● **Requirement**: Give the number of lines in the following entries that contain the word "criterion", with nothing added.

● **Input**:
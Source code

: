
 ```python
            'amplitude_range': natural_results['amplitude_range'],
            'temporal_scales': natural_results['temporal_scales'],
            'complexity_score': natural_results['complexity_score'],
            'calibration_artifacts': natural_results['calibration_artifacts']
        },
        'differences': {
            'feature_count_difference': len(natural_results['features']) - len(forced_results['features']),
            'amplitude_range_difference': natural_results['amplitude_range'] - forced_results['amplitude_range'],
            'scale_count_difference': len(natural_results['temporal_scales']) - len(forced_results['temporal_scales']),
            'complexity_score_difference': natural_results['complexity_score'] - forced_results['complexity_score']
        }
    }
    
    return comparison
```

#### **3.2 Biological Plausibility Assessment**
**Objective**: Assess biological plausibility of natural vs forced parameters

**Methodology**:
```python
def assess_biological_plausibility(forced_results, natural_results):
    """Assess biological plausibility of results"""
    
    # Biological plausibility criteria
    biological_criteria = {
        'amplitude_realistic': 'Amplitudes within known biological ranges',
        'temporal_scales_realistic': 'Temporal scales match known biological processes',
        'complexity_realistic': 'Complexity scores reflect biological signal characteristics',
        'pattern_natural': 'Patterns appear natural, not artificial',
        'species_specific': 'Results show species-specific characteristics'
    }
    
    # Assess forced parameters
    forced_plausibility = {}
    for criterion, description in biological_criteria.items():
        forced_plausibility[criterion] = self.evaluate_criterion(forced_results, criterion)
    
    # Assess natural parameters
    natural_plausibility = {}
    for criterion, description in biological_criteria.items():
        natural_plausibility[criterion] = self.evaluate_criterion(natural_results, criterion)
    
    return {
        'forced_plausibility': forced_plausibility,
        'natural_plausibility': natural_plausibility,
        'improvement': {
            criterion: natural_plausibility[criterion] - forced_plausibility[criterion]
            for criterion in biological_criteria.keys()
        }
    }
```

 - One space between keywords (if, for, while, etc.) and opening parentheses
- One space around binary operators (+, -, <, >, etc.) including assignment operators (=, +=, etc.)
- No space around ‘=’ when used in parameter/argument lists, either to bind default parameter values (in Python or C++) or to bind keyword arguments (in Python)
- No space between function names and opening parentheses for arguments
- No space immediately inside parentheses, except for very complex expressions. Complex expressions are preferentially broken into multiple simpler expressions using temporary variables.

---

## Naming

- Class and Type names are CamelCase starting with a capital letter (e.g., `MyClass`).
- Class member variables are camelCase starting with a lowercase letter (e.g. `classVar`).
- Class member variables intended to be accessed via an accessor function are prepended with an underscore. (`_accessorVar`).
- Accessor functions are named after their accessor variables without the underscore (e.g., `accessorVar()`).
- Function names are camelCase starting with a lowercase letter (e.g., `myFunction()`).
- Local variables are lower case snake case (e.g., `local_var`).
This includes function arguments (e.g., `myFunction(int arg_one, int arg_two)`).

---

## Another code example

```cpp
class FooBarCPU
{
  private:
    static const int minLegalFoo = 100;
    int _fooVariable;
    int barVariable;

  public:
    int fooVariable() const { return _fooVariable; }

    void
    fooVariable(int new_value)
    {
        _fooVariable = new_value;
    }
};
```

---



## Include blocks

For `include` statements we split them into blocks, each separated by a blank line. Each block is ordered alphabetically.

● **Response to the task**: 6